• _What you should do_: Tally the lines of the listing that contain the string "override". Give the number and nothing else.

Start of Provided material

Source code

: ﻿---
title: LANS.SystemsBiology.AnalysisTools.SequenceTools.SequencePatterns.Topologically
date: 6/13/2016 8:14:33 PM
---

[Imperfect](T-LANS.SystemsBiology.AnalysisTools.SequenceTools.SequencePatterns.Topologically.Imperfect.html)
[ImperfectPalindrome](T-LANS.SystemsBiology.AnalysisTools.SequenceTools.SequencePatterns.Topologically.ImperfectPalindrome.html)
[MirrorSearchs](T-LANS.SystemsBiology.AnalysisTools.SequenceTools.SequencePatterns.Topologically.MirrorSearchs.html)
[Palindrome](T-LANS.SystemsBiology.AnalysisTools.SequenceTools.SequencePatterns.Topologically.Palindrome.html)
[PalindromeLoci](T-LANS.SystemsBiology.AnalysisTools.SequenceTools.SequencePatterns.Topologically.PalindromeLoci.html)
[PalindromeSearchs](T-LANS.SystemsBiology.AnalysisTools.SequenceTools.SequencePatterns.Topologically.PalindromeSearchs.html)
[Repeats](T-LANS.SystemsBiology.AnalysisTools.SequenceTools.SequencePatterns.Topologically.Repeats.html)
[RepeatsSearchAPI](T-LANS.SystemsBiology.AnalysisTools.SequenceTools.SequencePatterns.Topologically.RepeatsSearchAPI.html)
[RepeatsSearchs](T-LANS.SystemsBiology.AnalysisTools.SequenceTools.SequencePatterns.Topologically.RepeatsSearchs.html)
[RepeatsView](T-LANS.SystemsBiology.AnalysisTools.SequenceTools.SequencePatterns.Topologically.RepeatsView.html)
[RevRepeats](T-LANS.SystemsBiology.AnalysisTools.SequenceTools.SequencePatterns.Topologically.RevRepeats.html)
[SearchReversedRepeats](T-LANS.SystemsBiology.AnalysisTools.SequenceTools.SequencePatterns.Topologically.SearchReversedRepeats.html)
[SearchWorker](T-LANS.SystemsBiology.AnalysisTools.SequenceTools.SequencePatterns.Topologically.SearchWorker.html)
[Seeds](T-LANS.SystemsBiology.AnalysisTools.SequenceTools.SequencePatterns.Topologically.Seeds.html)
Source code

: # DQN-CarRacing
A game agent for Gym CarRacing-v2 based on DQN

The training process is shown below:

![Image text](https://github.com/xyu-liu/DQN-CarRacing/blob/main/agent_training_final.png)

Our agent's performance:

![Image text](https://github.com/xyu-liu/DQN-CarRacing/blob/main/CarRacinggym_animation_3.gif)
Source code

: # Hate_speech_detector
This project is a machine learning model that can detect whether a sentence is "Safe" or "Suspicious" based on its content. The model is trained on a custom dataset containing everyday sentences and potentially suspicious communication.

End of Provided material
Start of Provided material

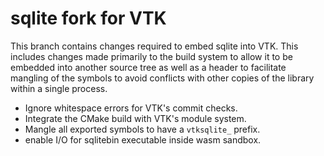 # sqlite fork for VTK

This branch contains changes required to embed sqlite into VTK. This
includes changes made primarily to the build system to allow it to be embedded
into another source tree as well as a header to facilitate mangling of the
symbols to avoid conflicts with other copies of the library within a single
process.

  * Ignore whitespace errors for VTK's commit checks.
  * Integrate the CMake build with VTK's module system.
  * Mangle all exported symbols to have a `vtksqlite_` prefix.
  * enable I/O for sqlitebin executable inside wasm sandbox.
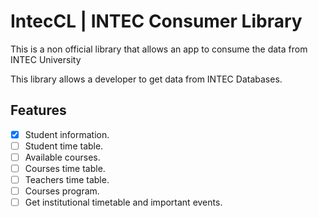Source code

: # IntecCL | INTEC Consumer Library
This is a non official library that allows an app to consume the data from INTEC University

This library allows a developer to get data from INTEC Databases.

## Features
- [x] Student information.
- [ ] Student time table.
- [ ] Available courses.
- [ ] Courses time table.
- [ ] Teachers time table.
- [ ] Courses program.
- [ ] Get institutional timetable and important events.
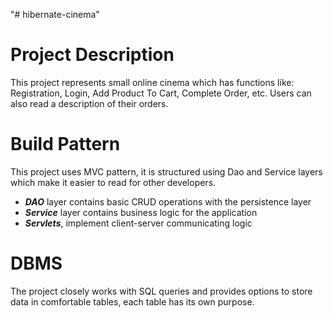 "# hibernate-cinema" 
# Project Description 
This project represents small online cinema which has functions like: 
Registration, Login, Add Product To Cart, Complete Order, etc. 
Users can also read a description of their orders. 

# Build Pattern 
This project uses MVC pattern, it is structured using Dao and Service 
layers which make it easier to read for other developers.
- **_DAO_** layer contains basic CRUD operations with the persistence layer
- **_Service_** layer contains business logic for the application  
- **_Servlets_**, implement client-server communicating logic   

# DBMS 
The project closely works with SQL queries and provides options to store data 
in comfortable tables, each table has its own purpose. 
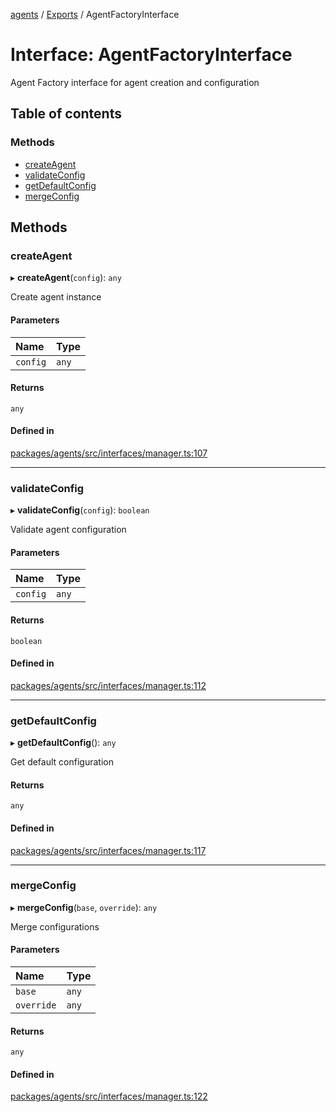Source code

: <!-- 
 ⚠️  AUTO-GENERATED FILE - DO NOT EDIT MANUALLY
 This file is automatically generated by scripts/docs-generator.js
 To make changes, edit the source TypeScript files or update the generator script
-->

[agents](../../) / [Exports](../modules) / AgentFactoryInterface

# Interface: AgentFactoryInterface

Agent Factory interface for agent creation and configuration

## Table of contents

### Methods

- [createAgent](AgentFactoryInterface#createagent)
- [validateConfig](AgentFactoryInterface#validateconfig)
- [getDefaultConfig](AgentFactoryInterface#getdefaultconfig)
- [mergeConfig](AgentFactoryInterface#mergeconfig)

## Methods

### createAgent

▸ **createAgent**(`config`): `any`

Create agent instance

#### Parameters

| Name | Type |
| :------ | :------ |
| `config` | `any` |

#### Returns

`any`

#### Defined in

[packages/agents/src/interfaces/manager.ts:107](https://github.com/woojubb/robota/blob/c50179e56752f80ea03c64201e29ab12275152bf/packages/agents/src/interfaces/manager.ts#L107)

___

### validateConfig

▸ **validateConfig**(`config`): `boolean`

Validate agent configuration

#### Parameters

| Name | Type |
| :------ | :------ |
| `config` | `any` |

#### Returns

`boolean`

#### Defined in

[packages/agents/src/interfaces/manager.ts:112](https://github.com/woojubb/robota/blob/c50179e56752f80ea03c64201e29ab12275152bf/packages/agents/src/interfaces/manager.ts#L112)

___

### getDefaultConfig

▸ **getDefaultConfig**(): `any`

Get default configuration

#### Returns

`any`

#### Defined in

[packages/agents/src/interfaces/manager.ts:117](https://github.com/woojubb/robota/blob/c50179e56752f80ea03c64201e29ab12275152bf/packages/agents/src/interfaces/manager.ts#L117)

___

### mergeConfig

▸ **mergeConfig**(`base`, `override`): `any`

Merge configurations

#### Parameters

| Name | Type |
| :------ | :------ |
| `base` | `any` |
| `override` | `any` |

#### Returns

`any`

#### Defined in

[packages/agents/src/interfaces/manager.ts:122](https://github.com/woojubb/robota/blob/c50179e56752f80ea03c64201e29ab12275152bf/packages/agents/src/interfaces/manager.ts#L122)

End of Provided material

• _Expected answer_: 2